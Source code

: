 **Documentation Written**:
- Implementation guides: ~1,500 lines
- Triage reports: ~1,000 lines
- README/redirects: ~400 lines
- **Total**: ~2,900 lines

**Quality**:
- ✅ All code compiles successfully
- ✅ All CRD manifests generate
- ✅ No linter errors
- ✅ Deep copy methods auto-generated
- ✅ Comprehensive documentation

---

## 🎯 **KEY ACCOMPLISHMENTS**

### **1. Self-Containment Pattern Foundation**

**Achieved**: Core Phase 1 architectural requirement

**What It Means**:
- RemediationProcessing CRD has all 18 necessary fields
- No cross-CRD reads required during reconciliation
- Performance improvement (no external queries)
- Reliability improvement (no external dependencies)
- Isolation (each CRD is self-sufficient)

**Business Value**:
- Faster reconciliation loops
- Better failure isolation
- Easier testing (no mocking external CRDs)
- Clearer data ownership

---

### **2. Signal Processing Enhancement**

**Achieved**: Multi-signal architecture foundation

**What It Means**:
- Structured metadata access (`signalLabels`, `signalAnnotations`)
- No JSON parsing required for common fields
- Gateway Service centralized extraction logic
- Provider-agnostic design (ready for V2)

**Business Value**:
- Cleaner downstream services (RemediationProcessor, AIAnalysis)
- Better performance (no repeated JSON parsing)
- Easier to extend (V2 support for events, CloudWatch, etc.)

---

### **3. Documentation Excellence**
* * *
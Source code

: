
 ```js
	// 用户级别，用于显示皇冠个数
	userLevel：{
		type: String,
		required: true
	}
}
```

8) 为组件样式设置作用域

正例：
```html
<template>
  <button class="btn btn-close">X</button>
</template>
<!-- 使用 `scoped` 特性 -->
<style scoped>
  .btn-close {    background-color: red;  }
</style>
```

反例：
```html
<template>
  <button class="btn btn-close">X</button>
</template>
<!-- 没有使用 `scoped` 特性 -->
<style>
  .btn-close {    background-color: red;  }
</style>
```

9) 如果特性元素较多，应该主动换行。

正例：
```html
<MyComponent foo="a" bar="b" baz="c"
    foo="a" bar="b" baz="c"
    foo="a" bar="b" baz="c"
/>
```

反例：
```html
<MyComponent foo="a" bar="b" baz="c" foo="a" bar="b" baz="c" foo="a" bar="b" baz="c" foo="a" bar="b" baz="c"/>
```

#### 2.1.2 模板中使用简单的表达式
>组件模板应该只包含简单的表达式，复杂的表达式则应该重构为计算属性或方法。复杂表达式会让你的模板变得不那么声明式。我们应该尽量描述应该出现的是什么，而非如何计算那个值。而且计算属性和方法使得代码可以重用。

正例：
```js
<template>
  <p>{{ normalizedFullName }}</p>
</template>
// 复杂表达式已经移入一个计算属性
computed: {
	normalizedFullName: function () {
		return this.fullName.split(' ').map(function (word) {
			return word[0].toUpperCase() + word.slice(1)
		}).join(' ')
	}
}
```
---
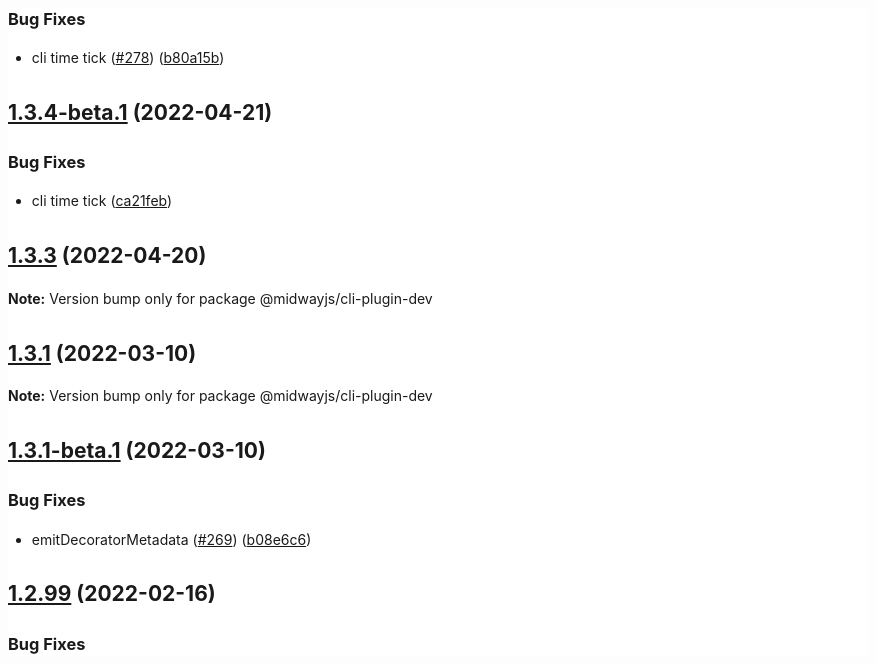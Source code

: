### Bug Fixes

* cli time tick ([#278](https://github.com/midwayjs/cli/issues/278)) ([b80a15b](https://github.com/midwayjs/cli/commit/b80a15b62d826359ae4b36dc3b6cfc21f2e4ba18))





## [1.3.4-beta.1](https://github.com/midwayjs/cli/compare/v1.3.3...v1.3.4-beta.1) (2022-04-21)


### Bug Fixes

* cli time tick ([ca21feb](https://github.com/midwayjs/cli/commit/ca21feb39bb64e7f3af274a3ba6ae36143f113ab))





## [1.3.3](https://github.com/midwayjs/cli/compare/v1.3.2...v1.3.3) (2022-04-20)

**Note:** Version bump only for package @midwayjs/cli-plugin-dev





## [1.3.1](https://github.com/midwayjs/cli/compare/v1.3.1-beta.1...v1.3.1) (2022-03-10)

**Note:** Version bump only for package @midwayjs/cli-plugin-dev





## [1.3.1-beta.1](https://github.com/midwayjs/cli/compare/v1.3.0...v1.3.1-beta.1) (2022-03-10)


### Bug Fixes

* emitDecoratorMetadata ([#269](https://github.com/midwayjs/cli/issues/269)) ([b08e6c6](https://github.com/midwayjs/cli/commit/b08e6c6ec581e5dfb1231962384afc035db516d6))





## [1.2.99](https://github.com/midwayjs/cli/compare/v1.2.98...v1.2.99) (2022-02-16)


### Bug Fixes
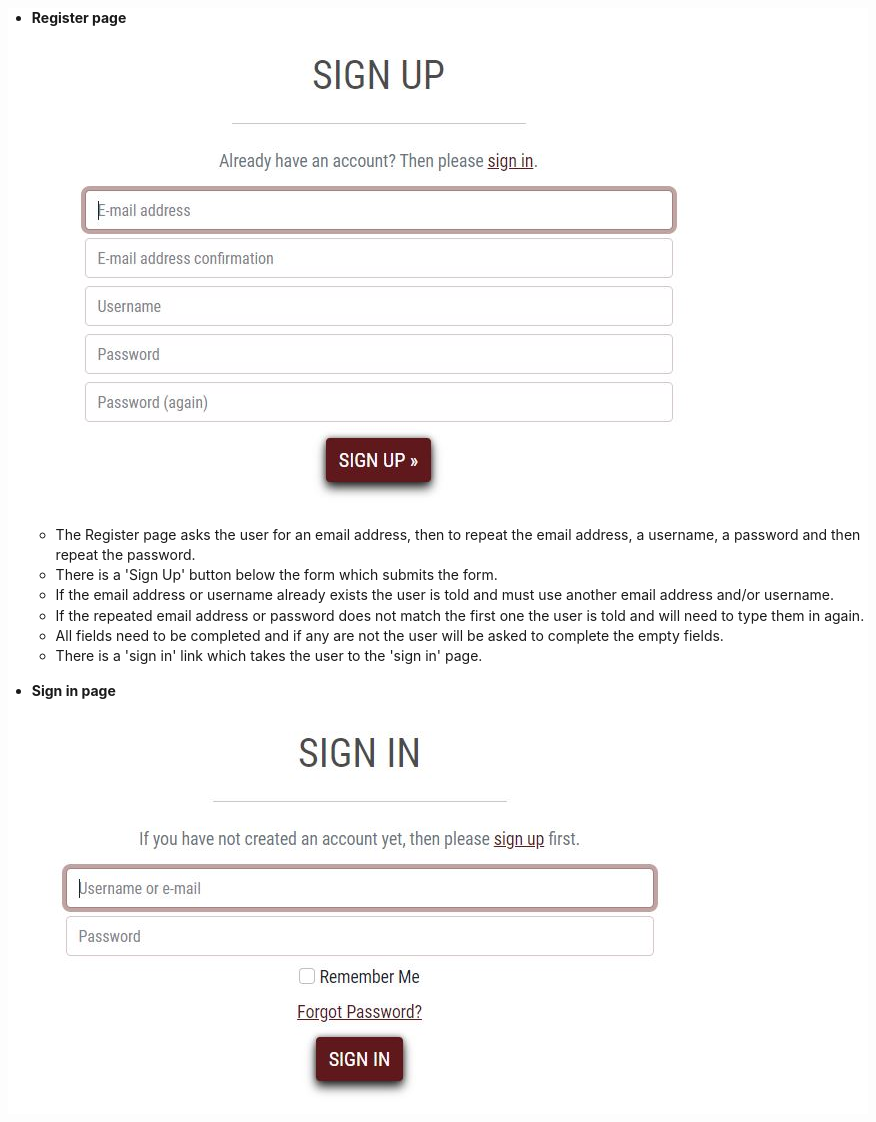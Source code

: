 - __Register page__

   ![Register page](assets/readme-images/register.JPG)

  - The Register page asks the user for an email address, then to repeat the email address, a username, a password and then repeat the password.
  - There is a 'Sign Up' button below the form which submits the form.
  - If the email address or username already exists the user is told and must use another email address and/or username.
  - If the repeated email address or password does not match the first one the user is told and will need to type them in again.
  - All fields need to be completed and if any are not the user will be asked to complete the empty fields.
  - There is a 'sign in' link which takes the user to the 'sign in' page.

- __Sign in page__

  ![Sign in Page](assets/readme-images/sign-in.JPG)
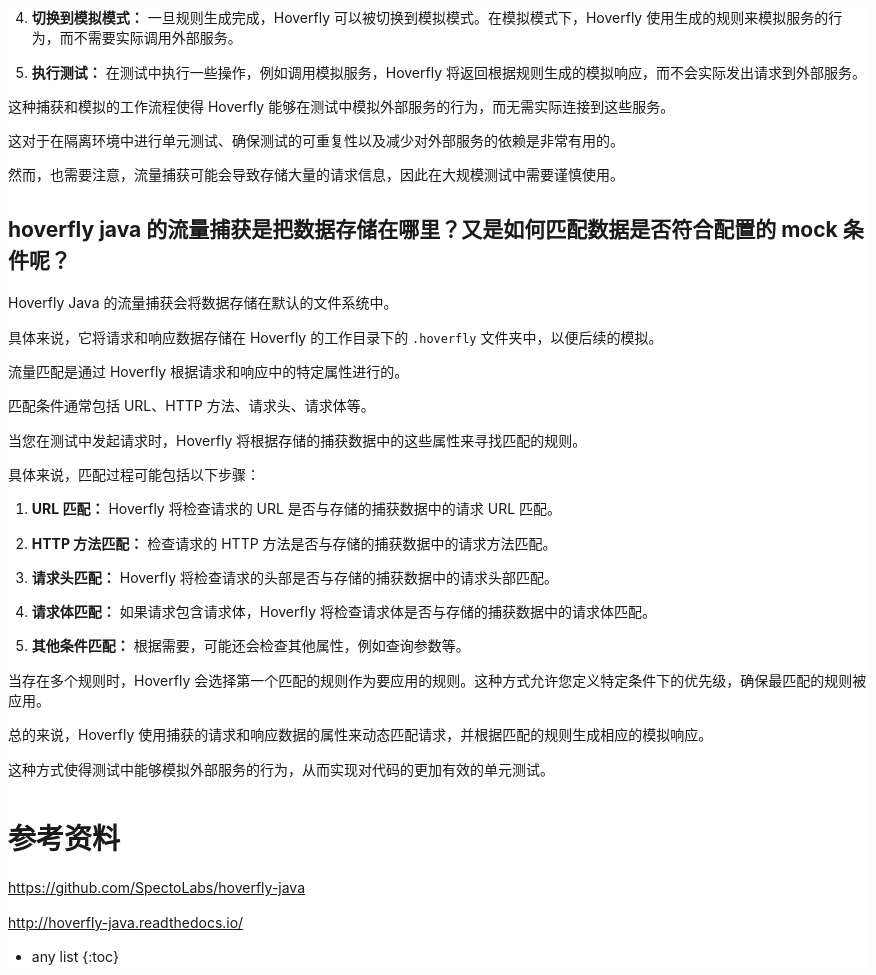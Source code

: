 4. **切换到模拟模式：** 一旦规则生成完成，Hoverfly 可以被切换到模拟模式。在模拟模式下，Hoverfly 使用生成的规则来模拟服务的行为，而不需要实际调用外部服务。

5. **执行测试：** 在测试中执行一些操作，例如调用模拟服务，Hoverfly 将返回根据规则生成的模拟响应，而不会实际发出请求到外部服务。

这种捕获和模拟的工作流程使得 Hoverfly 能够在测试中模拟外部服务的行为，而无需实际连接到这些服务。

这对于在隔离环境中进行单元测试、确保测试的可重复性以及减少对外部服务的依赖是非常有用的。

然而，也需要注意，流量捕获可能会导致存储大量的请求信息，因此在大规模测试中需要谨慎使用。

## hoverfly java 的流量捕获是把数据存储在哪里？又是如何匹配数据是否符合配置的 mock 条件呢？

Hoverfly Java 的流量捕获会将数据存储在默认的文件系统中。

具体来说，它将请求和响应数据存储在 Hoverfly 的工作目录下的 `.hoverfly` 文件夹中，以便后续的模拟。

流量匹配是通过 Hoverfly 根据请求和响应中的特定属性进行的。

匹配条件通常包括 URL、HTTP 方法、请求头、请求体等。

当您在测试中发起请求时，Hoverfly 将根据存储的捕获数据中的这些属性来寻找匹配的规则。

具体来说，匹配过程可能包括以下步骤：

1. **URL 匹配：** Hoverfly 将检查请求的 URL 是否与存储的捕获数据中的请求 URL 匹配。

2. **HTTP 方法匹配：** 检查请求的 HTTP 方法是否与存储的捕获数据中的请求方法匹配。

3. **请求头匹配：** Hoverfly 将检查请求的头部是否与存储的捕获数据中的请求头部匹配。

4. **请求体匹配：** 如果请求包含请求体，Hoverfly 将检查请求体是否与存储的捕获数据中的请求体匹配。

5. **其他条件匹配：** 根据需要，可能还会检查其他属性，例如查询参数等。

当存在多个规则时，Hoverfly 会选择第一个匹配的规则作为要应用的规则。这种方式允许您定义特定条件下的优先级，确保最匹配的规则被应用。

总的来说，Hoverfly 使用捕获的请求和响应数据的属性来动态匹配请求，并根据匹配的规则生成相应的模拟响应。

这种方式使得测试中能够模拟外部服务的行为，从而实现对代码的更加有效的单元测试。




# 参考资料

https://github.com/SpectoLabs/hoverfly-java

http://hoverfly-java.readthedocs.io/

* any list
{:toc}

Directions for this task: In the listing above, find the line containing "- __Register page__" and the line containing "- All fields", then retype both and every line between them exactly, with nothing else.

Task response:
: - __Register page__

   ![Register page](assets/readme-images/register.JPG)

  - The Register page asks the user for an email address, then to repeat the email address, a username, a password and then repeat the password.
  - There is a 'Sign Up' button below the form which submits the form.
  - If the email address or username already exists the user is told and must use another email address and/or username.
  - If the repeated email address or password does not match the first one the user is told and will need to type them in again.
  - All fields need to be completed and if any are not the user will be asked to complete the empty fields.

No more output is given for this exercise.